Ryoko Oka
About Ryoko Oka
Ryoko Oka is a Clinical Trial Oversight Manager at BeiGene in Sydney, Australia, with extensive experience in clinical research and data management.
Title
Ryoko Oka serves as the Clinical Trial Oversight Manager at BeiGene in Sydney, Australia. With a focus on effectively managing clinical trials, she ensures that all stages from site selection to close out are meticulously executed.
Background in Clinical Research
Ryoko Oka began her career in clinical research at CRC Research in Vancouver, British Columbia, where she completed an internship in 2011. She then joined EPS Corporation as a Data Management professional in Osaka, Japan, from 2010 to 2011. Between 2011 and 2015, she worked at ICON plc in Osaka as a Clinical Research Associate (CRA). From 2015 to 2020, Oka served as a CRA at PRA Health Sciences in Sydney. Her varied roles have equipped her with a broad understanding of clinical research operations.
Experience with Global Multi-National Sponsored Trials
Throughout her career, Ryoko Oka has managed all types of onsite visit types for numerous global, multi-national sponsored trials. Her broad expertise spans from site selection to close out. She excels in adaptive monitoring techniques, including offsite monitoring, ensuring comprehensive oversight and compliance in clinical trials.

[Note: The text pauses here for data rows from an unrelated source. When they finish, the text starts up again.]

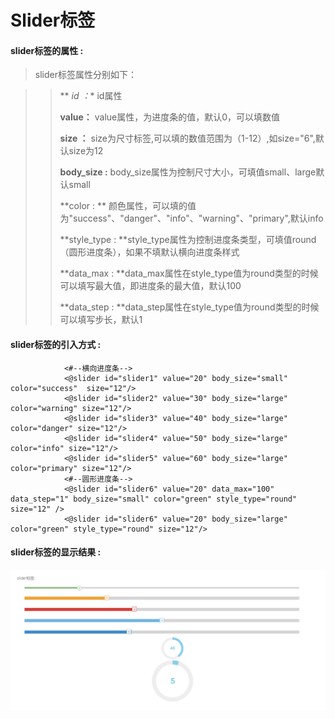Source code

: # Slider**标签**

#### slider**标签的属性 :**
> slider标签属性分别如下：

>
> > ** *id ：** id属性
> >
> > **value：** value属性，为进度条的值，默认0，可以填数值
> >
> > **size ：** size为尺寸标签,可以填的数值范围为（1-12）,如size="6",默认size为12
> >
> > **body_size :** body_size属性为控制尺寸大小，可填值small、large默认small
>>
>> **color : ** 颜色属性，可以填的值为"success"、"danger"、"info"、"warning"、"primary",默认info
>>
>>**style_type : **style_type属性为控制进度条类型，可填值round（圆形进度条），如果不填默认横向进度条样式
>>
>>**data_max : **data_max属性在style_type值为round类型的时候可以填写最大值，即进度条的最大值，默认100
>>
>>**data_step : **data_step属性在style_type值为round类型的时候可以填写步长，默认1




#### slider标签的引入方式 :
				<#--横向进度条-->
				<@slider id="slider1" value="20" body_size="small" color="success"  size="12"/>
				<@slider id="slider2" value="30" body_size="large" color="warning" size="12"/>
				<@slider id="slider3" value="40" body_size="large" color="danger" size="12"/>
				<@slider id="slider4" value="50" body_size="large" color="info" size="12"/>
				<@slider id="slider5" value="60" body_size="large" color="primary" size="12"/>
				<#--圆形进度条-->
				<@slider id="slider6" value="20" data_max="100" data_step="1" body_size="small" color="green" style_type="round" size="12" />
			    <@slider id="slider6" value="20" body_size="large" color="green" style_type="round" size="12"/>
#### slider标签的显示结果 :

![](/assets/slider1.png)

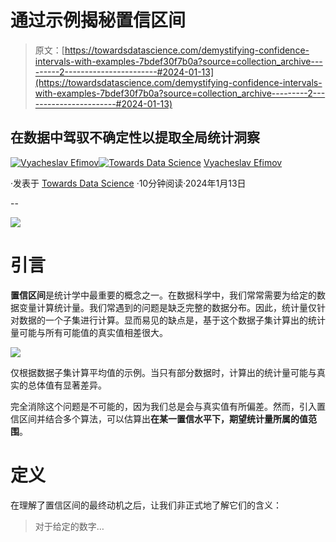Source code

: # 通过示例揭秘置信区间

> 原文：[https://towardsdatascience.com/demystifying-confidence-intervals-with-examples-7bdef30f7b0a?source=collection_archive---------2-----------------------#2024-01-13](https://towardsdatascience.com/demystifying-confidence-intervals-with-examples-7bdef30f7b0a?source=collection_archive---------2-----------------------#2024-01-13)

## 在数据中驾驭不确定性以提取全局统计洞察

[](https://medium.com/@slavahead?source=post_page---byline--7bdef30f7b0a--------------------------------)[![Vyacheslav Efimov](../Images/441e600862b2b93564c6cd81abb0092d.png)](https://medium.com/@slavahead?source=post_page---byline--7bdef30f7b0a--------------------------------)[](https://towardsdatascience.com/?source=post_page---byline--7bdef30f7b0a--------------------------------)[![Towards Data Science](../Images/a6ff2676ffcc0c7aad8aaf1d79379785.png)](https://towardsdatascience.com/?source=post_page---byline--7bdef30f7b0a--------------------------------) [Vyacheslav Efimov](https://medium.com/@slavahead?source=post_page---byline--7bdef30f7b0a--------------------------------)

·发表于 [Towards Data Science](https://towardsdatascience.com/?source=post_page---byline--7bdef30f7b0a--------------------------------) ·10分钟阅读·2024年1月13日

--

![](../Images/253db717de126c20ef60c2038c4764ce.png)

# 引言

**置信区间**是统计学中最重要的概念之一。在数据科学中，我们常常需要为给定的数据变量计算统计量。我们常遇到的问题是缺乏完整的数据分布。因此，统计量仅针对数据的一个子集进行计算。显而易见的缺点是，基于这个数据子集计算出的统计量可能与所有可能值的真实值相差很大。

![](../Images/54047bd8daf8ae95106aba8cad1e8934.png)

仅根据数据子集计算平均值的示例。当只有部分数据时，计算出的统计量可能与真实的总体值有显著差异。

完全消除这个问题是不可能的，因为我们总是会与真实值有所偏差。然而，引入置信区间并结合多个算法，可以估算出**在某一置信水平下，期望统计量所属的值范围**。

# 定义

在理解了置信区间的最终动机之后，让我们非正式地了解它们的含义：

> 对于给定的数字…
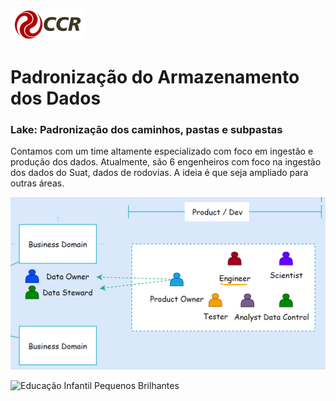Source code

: ![Logo-grupo-ccr-Editado-v3.png](/.attachments/Logo-grupo-ccr-Editado-v3-de75df70-57dd-45af-b692-bb50b8c27d89.png)
# Padronização do Armazenamento dos Dados
### Lake: Padronização dos caminhos, pastas e subpastas

Contamos com um time altamente especializado com foco em ingestão e produção dos dados. Atualmente, são 6 engenheiros com foco na ingestão dos dados do Suat, dados de rodovias. A ideia é que seja ampliado para outras áreas. 

![image.png](/.attachments/image-a62324fb-f70f-4d1d-8cba-8d045aaf0c18.png)

<IMG  src="https://static.wixstatic.com/media/535ef2_1c114473c23144e283e7d1debf79f314~mv2.png/v1/fill/w_560,h_420,al_c,q_85,usm_0.66_1.00_0.01,enc_auto/site-em-constru%C3%A7%C3%A3o-png-4_webp.png"  alt="Educação Infantil Pequenos Brilhantes"/>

Therapeutic Area Experience
Ryoko Oka has accumulated extensive therapeutic area experience in clinical research. Her expertise spans oncology, hematology, immunology, psychiatry, infectious diseases, and neurology. This diverse background enables her to effectively manage various clinical trials and contribute valuable insights across multiple therapeutic areas.
Education and Pharmaceutical Sciences Expertise
Ryoko Oka studied at Mukogawa Women's University, where she earned a Bachelor of Pharmacy (B.Pharm.) in Pharmaceutical Sciences from 2004 to 2008. Her academic background lays a strong foundation for her roles in clinical trial management and data management in the pharmaceutical industry.